Segment Start: Dataset extract

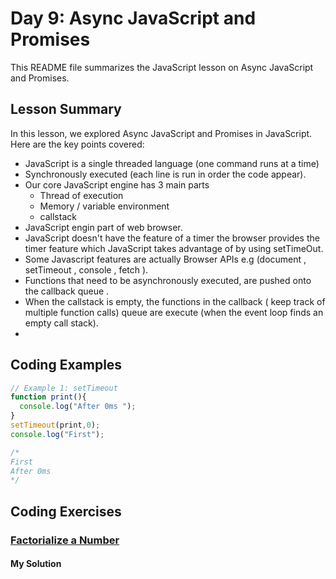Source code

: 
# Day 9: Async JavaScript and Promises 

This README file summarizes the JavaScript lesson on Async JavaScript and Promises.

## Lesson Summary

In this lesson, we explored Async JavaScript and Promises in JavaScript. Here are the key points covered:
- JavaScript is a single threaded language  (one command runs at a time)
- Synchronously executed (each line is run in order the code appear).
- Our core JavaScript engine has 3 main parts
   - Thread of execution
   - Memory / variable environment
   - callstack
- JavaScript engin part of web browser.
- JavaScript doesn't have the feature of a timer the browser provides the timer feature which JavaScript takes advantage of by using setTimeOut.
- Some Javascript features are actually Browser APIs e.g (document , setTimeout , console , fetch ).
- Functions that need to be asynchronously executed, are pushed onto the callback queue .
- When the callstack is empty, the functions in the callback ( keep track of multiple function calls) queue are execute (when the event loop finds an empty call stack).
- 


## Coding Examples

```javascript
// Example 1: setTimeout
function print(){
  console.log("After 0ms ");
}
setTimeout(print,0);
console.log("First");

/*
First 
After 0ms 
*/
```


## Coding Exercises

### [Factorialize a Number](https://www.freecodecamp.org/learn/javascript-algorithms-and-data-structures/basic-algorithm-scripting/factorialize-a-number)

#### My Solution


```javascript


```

Segment End: Dataset extract
Segment Start: Dataset extract

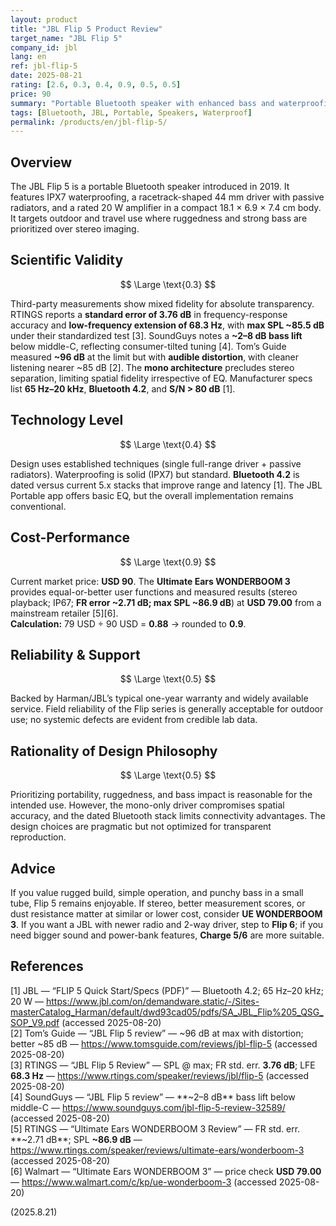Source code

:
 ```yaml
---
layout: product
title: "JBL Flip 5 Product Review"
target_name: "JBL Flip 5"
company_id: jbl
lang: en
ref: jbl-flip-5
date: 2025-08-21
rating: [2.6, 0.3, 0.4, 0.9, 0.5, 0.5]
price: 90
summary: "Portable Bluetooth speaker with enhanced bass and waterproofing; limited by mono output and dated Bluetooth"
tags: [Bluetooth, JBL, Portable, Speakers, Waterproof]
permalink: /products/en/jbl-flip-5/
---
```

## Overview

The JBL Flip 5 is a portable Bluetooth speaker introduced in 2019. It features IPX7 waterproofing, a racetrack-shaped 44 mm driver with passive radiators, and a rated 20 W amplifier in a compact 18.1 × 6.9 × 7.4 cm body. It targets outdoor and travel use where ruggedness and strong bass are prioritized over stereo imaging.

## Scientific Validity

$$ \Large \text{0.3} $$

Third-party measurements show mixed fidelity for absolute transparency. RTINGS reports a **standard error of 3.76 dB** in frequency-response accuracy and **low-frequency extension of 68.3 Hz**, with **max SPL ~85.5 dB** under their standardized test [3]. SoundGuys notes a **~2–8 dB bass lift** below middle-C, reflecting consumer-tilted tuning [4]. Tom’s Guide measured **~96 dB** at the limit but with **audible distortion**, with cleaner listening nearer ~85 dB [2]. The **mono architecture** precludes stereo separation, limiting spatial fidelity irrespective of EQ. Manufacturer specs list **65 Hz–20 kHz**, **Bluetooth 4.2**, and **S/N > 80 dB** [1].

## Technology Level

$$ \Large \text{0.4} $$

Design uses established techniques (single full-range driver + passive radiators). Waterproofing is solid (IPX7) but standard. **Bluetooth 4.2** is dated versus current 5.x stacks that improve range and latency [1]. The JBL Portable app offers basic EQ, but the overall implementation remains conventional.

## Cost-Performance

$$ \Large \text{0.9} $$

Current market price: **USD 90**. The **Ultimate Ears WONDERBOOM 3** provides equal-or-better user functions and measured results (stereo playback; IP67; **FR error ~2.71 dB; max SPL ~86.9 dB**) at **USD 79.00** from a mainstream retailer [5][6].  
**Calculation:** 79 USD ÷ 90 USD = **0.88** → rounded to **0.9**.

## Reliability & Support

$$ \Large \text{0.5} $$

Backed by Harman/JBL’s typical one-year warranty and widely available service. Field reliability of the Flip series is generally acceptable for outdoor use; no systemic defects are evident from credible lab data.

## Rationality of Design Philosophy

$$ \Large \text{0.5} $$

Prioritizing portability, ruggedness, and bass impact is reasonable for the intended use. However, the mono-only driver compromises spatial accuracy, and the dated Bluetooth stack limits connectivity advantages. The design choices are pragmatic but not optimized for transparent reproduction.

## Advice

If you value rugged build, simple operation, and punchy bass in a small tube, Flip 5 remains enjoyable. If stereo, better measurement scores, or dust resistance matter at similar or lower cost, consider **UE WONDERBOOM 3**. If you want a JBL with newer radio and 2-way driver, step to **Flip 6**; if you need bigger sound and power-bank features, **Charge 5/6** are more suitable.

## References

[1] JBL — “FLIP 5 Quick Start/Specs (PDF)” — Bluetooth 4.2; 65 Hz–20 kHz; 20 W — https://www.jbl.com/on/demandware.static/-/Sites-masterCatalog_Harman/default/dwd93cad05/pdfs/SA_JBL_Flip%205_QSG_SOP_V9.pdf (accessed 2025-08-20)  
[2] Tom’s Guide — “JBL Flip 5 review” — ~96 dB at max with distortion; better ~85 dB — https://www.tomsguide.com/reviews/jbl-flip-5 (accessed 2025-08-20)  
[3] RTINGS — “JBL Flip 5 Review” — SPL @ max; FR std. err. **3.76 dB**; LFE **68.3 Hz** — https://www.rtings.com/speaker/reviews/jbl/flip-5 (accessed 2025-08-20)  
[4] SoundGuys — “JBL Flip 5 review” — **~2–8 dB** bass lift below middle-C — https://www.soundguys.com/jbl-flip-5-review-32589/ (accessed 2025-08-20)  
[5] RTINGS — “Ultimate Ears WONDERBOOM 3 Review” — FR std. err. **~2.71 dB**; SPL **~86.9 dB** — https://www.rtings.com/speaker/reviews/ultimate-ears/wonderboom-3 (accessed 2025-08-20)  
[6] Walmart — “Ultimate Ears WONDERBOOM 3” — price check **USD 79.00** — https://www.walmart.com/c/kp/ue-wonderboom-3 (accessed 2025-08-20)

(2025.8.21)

Segment End: Dataset extract
Segment Start: Dataset extract

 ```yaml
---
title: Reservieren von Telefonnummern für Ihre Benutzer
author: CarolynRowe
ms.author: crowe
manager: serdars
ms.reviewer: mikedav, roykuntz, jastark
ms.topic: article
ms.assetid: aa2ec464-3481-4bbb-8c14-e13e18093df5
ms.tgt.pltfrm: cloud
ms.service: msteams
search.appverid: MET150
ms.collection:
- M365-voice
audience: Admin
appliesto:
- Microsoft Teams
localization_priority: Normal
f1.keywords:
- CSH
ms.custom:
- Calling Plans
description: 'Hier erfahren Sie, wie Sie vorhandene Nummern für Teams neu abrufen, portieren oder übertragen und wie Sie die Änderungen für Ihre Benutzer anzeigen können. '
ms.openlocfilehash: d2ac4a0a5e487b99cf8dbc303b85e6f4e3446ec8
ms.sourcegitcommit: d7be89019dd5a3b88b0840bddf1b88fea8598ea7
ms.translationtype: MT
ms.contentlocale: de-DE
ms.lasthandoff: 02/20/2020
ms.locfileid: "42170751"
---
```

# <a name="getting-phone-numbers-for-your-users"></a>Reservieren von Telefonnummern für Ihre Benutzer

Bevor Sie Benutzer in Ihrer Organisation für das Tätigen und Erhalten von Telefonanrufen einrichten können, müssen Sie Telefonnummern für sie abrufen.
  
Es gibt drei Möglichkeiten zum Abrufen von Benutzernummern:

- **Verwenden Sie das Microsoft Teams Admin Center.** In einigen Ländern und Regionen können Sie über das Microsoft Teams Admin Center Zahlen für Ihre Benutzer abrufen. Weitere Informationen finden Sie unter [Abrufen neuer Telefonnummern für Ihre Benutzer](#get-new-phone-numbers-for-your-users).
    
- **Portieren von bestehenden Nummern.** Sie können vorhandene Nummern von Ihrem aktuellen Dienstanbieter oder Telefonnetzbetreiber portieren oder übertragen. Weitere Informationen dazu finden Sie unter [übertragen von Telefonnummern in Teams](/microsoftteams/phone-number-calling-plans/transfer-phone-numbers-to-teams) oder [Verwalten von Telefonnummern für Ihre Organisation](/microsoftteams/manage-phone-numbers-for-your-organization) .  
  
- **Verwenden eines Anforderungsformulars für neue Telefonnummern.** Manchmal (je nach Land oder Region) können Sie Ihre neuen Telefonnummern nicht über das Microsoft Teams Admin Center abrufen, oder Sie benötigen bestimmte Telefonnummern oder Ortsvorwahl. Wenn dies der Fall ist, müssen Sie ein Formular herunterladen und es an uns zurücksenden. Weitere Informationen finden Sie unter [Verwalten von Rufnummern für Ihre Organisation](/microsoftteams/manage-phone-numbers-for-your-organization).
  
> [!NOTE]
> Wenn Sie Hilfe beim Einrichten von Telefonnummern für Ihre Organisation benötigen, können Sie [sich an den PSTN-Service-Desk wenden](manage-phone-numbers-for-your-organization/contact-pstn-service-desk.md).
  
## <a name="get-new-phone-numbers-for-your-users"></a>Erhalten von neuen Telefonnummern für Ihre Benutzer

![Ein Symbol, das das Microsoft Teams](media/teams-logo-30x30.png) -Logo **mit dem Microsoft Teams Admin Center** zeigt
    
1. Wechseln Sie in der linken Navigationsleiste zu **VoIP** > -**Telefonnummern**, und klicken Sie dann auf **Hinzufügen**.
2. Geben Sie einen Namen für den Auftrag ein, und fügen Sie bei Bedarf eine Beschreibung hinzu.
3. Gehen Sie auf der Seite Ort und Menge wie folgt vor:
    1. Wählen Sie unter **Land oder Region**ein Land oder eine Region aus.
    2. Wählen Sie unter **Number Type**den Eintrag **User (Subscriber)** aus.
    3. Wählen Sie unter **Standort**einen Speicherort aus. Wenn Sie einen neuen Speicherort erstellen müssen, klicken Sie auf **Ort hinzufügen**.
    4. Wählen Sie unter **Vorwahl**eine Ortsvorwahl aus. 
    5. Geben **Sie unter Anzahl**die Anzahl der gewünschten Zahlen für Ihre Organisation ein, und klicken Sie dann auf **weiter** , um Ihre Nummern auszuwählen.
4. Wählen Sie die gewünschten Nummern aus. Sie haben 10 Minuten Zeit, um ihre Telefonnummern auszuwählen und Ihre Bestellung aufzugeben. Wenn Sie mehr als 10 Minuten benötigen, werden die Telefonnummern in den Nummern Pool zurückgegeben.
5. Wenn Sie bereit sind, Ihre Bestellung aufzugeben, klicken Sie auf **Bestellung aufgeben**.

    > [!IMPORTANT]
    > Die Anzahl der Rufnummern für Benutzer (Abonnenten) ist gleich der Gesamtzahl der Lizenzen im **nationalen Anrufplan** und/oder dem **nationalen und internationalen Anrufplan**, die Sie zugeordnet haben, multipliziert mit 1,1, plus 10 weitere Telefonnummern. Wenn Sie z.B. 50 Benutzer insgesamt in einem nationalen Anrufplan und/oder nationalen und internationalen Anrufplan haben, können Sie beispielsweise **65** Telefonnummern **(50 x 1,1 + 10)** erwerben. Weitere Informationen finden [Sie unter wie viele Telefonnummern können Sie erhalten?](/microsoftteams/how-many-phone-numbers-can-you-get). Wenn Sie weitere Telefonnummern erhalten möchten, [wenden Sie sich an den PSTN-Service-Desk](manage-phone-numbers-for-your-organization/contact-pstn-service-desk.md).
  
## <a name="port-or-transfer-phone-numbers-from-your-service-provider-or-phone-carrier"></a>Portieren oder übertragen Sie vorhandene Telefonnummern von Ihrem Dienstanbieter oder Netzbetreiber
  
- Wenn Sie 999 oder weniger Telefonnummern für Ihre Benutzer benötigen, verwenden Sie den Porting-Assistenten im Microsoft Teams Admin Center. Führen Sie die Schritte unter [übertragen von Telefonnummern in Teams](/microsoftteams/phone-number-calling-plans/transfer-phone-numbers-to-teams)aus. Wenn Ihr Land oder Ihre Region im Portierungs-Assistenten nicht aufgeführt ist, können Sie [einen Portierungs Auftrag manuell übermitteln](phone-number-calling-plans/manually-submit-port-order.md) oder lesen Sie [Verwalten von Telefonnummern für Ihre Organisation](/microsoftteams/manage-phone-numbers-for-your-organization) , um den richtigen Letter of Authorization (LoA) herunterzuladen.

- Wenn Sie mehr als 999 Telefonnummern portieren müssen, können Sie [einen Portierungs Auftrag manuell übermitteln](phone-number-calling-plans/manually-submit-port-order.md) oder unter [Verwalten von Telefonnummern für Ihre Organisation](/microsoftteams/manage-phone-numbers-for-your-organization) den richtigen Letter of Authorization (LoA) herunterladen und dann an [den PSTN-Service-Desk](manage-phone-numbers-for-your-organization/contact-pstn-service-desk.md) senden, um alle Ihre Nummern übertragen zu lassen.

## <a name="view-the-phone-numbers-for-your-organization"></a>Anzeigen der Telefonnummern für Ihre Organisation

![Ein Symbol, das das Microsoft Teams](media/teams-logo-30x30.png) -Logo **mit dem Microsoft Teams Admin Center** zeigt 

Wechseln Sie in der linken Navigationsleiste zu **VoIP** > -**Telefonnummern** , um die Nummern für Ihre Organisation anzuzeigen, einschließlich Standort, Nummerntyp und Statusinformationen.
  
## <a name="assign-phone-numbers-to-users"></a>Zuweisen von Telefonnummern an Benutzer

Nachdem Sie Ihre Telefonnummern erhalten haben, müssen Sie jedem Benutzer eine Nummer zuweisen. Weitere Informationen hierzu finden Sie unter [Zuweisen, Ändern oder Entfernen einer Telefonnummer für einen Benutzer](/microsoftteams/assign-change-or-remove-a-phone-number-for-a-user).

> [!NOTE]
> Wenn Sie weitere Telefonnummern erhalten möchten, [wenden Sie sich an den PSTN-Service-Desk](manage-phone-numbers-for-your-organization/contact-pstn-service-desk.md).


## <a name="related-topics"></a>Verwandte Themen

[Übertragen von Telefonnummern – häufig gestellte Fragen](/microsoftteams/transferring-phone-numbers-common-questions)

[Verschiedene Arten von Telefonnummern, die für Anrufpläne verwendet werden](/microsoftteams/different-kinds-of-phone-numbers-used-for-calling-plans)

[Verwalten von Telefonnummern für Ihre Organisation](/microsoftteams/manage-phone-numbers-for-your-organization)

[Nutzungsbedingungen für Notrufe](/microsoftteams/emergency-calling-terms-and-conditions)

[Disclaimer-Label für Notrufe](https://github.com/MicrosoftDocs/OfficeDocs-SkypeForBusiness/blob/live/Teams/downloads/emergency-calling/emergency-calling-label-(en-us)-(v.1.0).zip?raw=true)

Segment End: Dataset extract

Task prompt ▸ Some lines above hold the word "need". Copy all of them.

Reply ▸
- Functions that need to be asynchronously executed, are pushed onto the callback queue .
If you value rugged build, simple operation, and punchy bass in a small tube, Flip 5 remains enjoyable. If stereo, better measurement scores, or dust resistance matter at similar or lower cost, consider **UE WONDERBOOM 3**. If you want a JBL with newer radio and 2-way driver, step to **Flip 6**; if you need bigger sound and power-bank features, **Charge 5/6** are more suitable.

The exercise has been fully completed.